## Data for the task
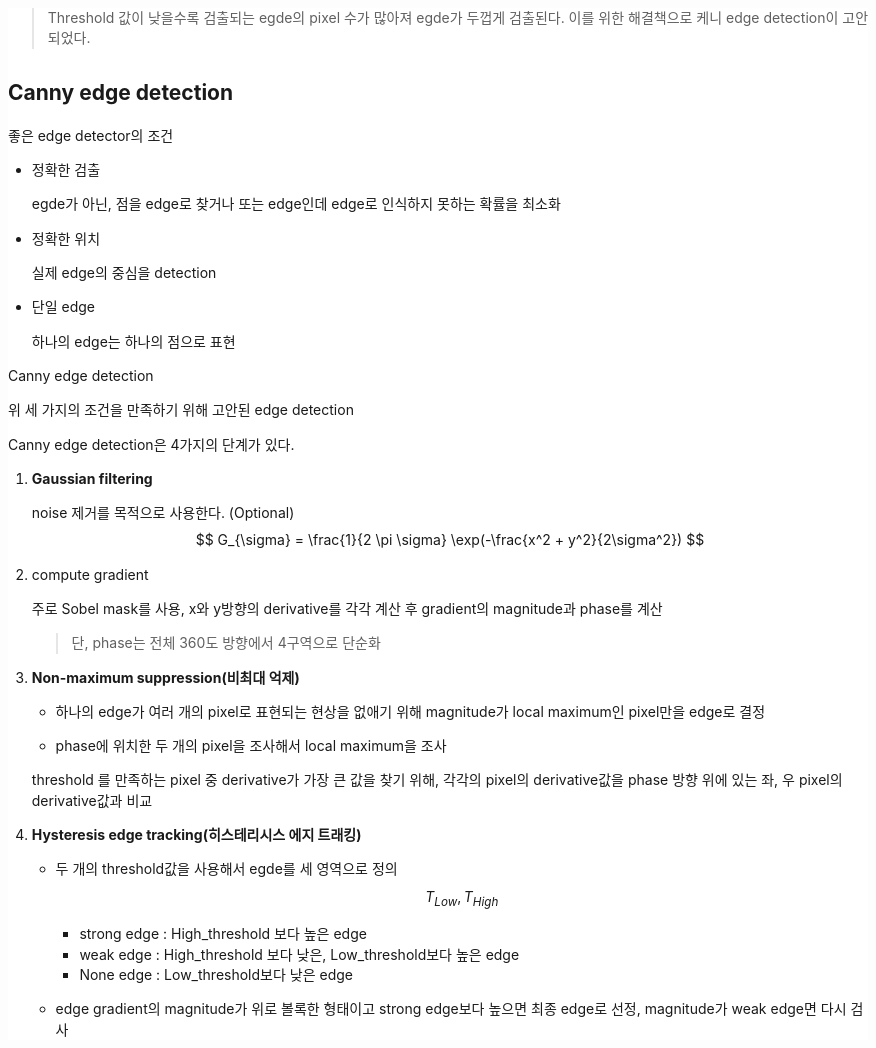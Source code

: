 > Threshold 값이 낮을수록 검출되는 egde의 pixel 수가 많아져 egde가 두껍게 검출된다. 이를 위한 해결책으로 케니 edge detection이 고안되었다.



## Canny edge detection

좋은 edge detector의 조건

- 정확한 검출

  egde가 아닌, 점을 edge로 찾거나 또는 edge인데 edge로 인식하지 못하는 확률을 최소화

- 정확한 위치

  실제 edge의 중심을 detection

- 단일 edge

  하나의 edge는 하나의 점으로 표현



Canny edge detection

위 세 가지의 조건을 만족하기 위해 고안된 edge detection

Canny edge detection은 4가지의 단계가 있다. 

1. **Gaussian filtering**

   noise 제거를 목적으로 사용한다. (Optional) 
   $$
   G_{\sigma} = \frac{1}{2 \pi \sigma} \exp(-\frac{x^2 + y^2}{2\sigma^2})
   $$

2. compute gradient

   주로 Sobel mask를 사용, x와 y방향의 derivative를 각각 계산 후 gradient의 magnitude과 phase를 계산

   > 단, phase는 전체 360도 방향에서 4구역으로 단순화

3. **Non-maximum suppression(비최대 억제)**

   - 하나의 edge가 여러 개의 pixel로 표현되는 현상을 없애기 위해 magnitude가 local maximum인 pixel만을 edge로 결정

   - phase에 위치한 두 개의 pixel을 조사해서 local maximum을 조사

   threshold 를 만족하는 pixel 중 derivative가 가장 큰 값을 찾기 위해, 각각의 pixel의 derivative값을 phase 방향 위에 있는 좌, 우 pixel의 derivative값과 비교 

4. **Hysteresis edge tracking(히스테리시스 에지 트래킹)** 

   - 두 개의 threshold값을 사용해서 egde를 세 영역으로 정의
     $$
     T_{Low}, T_{High}
     $$

     - strong edge : High_threshold 보다 높은 edge
     - weak edge : High_threshold 보다 낮은, Low_threshold보다 높은 edge
     - None edge : Low_threshold보다 낮은 edge 

   - edge gradient의 magnitude가 위로 볼록한 형태이고 strong edge보다 높으면 최종 edge로 선정, magnitude가 weak edge면 다시 검사
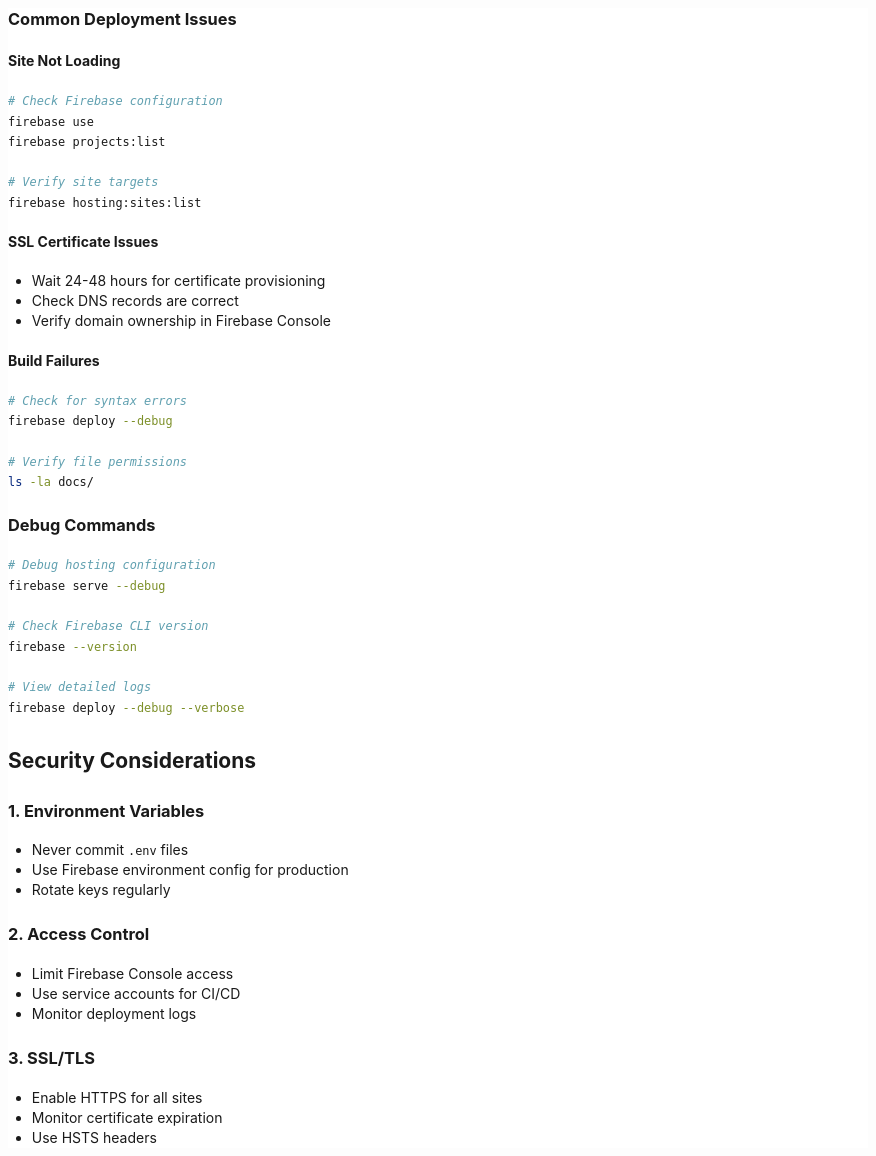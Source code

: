 ### Common Deployment Issues

#### **Site Not Loading**
```bash
# Check Firebase configuration
firebase use
firebase projects:list

# Verify site targets
firebase hosting:sites:list
```

#### **SSL Certificate Issues**
- Wait 24-48 hours for certificate provisioning
- Check DNS records are correct
- Verify domain ownership in Firebase Console

#### **Build Failures**
```bash
# Check for syntax errors
firebase deploy --debug

# Verify file permissions
ls -la docs/
```

### Debug Commands
```bash
# Debug hosting configuration
firebase serve --debug

# Check Firebase CLI version
firebase --version

# View detailed logs
firebase deploy --debug --verbose
```

## Security Considerations

### 1. **Environment Variables**
- Never commit `.env` files
- Use Firebase environment config for production
- Rotate keys regularly

### 2. **Access Control**
- Limit Firebase Console access
- Use service accounts for CI/CD
- Monitor deployment logs

### 3. **SSL/TLS**
- Enable HTTPS for all sites
- Monitor certificate expiration
- Use HSTS headers
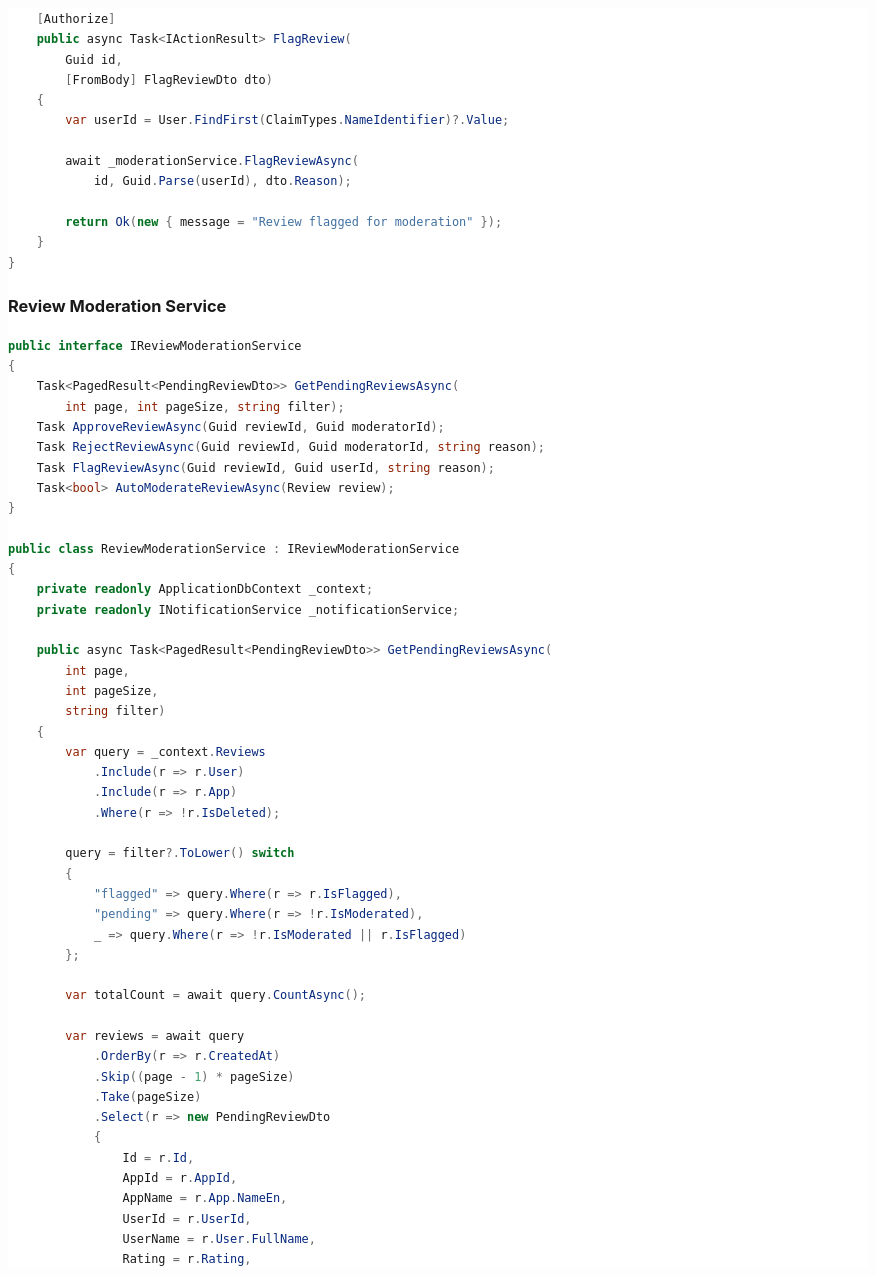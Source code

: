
 ```csharp
    [Authorize]
    public async Task<IActionResult> FlagReview(
        Guid id,
        [FromBody] FlagReviewDto dto)
    {
        var userId = User.FindFirst(ClaimTypes.NameIdentifier)?.Value;
        
        await _moderationService.FlagReviewAsync(
            id, Guid.Parse(userId), dto.Reason);
        
        return Ok(new { message = "Review flagged for moderation" });
    }
}
```

### Review Moderation Service
```csharp
public interface IReviewModerationService
{
    Task<PagedResult<PendingReviewDto>> GetPendingReviewsAsync(
        int page, int pageSize, string filter);
    Task ApproveReviewAsync(Guid reviewId, Guid moderatorId);
    Task RejectReviewAsync(Guid reviewId, Guid moderatorId, string reason);
    Task FlagReviewAsync(Guid reviewId, Guid userId, string reason);
    Task<bool> AutoModerateReviewAsync(Review review);
}

public class ReviewModerationService : IReviewModerationService
{
    private readonly ApplicationDbContext _context;
    private readonly INotificationService _notificationService;
    
    public async Task<PagedResult<PendingReviewDto>> GetPendingReviewsAsync(
        int page,
        int pageSize,
        string filter)
    {
        var query = _context.Reviews
            .Include(r => r.User)
            .Include(r => r.App)
            .Where(r => !r.IsDeleted);
        
        query = filter?.ToLower() switch
        {
            "flagged" => query.Where(r => r.IsFlagged),
            "pending" => query.Where(r => !r.IsModerated),
            _ => query.Where(r => !r.IsModerated || r.IsFlagged)
        };
        
        var totalCount = await query.CountAsync();
        
        var reviews = await query
            .OrderBy(r => r.CreatedAt)
            .Skip((page - 1) * pageSize)
            .Take(pageSize)
            .Select(r => new PendingReviewDto
            {
                Id = r.Id,
                AppId = r.AppId,
                AppName = r.App.NameEn,
                UserId = r.UserId,
                UserName = r.User.FullName,
                Rating = r.Rating,
```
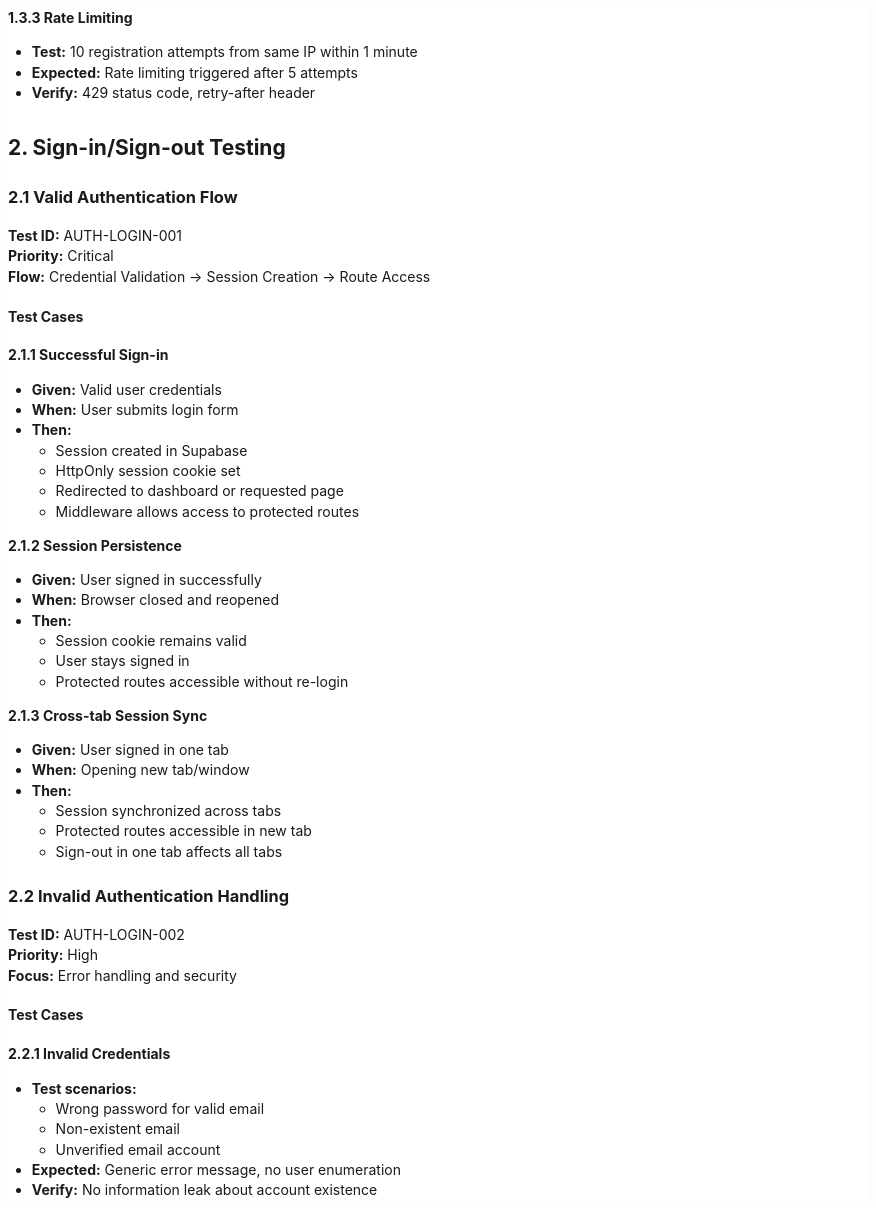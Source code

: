 **1.3.3 Rate Limiting**
- **Test:** 10 registration attempts from same IP within 1 minute
- **Expected:** Rate limiting triggered after 5 attempts
- **Verify:** 429 status code, retry-after header

## 2. Sign-in/Sign-out Testing

### 2.1 Valid Authentication Flow

**Test ID:** AUTH-LOGIN-001  
**Priority:** Critical  
**Flow:** Credential Validation → Session Creation → Route Access

#### Test Cases

**2.1.1 Successful Sign-in**
- **Given:** Valid user credentials
- **When:** User submits login form
- **Then:**
  - Session created in Supabase
  - HttpOnly session cookie set
  - Redirected to dashboard or requested page
  - Middleware allows access to protected routes

**2.1.2 Session Persistence**
- **Given:** User signed in successfully
- **When:** Browser closed and reopened
- **Then:**
  - Session cookie remains valid
  - User stays signed in
  - Protected routes accessible without re-login

**2.1.3 Cross-tab Session Sync**
- **Given:** User signed in one tab
- **When:** Opening new tab/window
- **Then:**
  - Session synchronized across tabs
  - Protected routes accessible in new tab
  - Sign-out in one tab affects all tabs

### 2.2 Invalid Authentication Handling

**Test ID:** AUTH-LOGIN-002  
**Priority:** High  
**Focus:** Error handling and security

#### Test Cases

**2.2.1 Invalid Credentials**
- **Test scenarios:**
  - Wrong password for valid email
  - Non-existent email
  - Unverified email account
- **Expected:** Generic error message, no user enumeration
- **Verify:** No information leak about account existence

## Action item
What is needed is an exact copy of the lines from the start of the listing above through the line that holds "4. **Hysteresis edge", with the pictures left out.

## Written reply
Source code

: > Threshold 값이 낮을수록 검출되는 egde의 pixel 수가 많아져 egde가 두껍게 검출된다. 이를 위한 해결책으로 케니 edge detection이 고안되었다.



## Canny edge detection

좋은 edge detector의 조건

- 정확한 검출

  egde가 아닌, 점을 edge로 찾거나 또는 edge인데 edge로 인식하지 못하는 확률을 최소화

- 정확한 위치

  실제 edge의 중심을 detection

- 단일 edge

  하나의 edge는 하나의 점으로 표현



Canny edge detection

위 세 가지의 조건을 만족하기 위해 고안된 edge detection

Canny edge detection은 4가지의 단계가 있다. 

1. **Gaussian filtering**

   noise 제거를 목적으로 사용한다. (Optional) 
   $$
   G_{\sigma} = \frac{1}{2 \pi \sigma} \exp(-\frac{x^2 + y^2}{2\sigma^2})
   $$

2. compute gradient

   주로 Sobel mask를 사용, x와 y방향의 derivative를 각각 계산 후 gradient의 magnitude과 phase를 계산

   > 단, phase는 전체 360도 방향에서 4구역으로 단순화

3. **Non-maximum suppression(비최대 억제)**

   - 하나의 edge가 여러 개의 pixel로 표현되는 현상을 없애기 위해 magnitude가 local maximum인 pixel만을 edge로 결정

   - phase에 위치한 두 개의 pixel을 조사해서 local maximum을 조사

   threshold 를 만족하는 pixel 중 derivative가 가장 큰 값을 찾기 위해, 각각의 pixel의 derivative값을 phase 방향 위에 있는 좌, 우 pixel의 derivative값과 비교 

4. **Hysteresis edge tracking(히스테리시스 에지 트래킹)** 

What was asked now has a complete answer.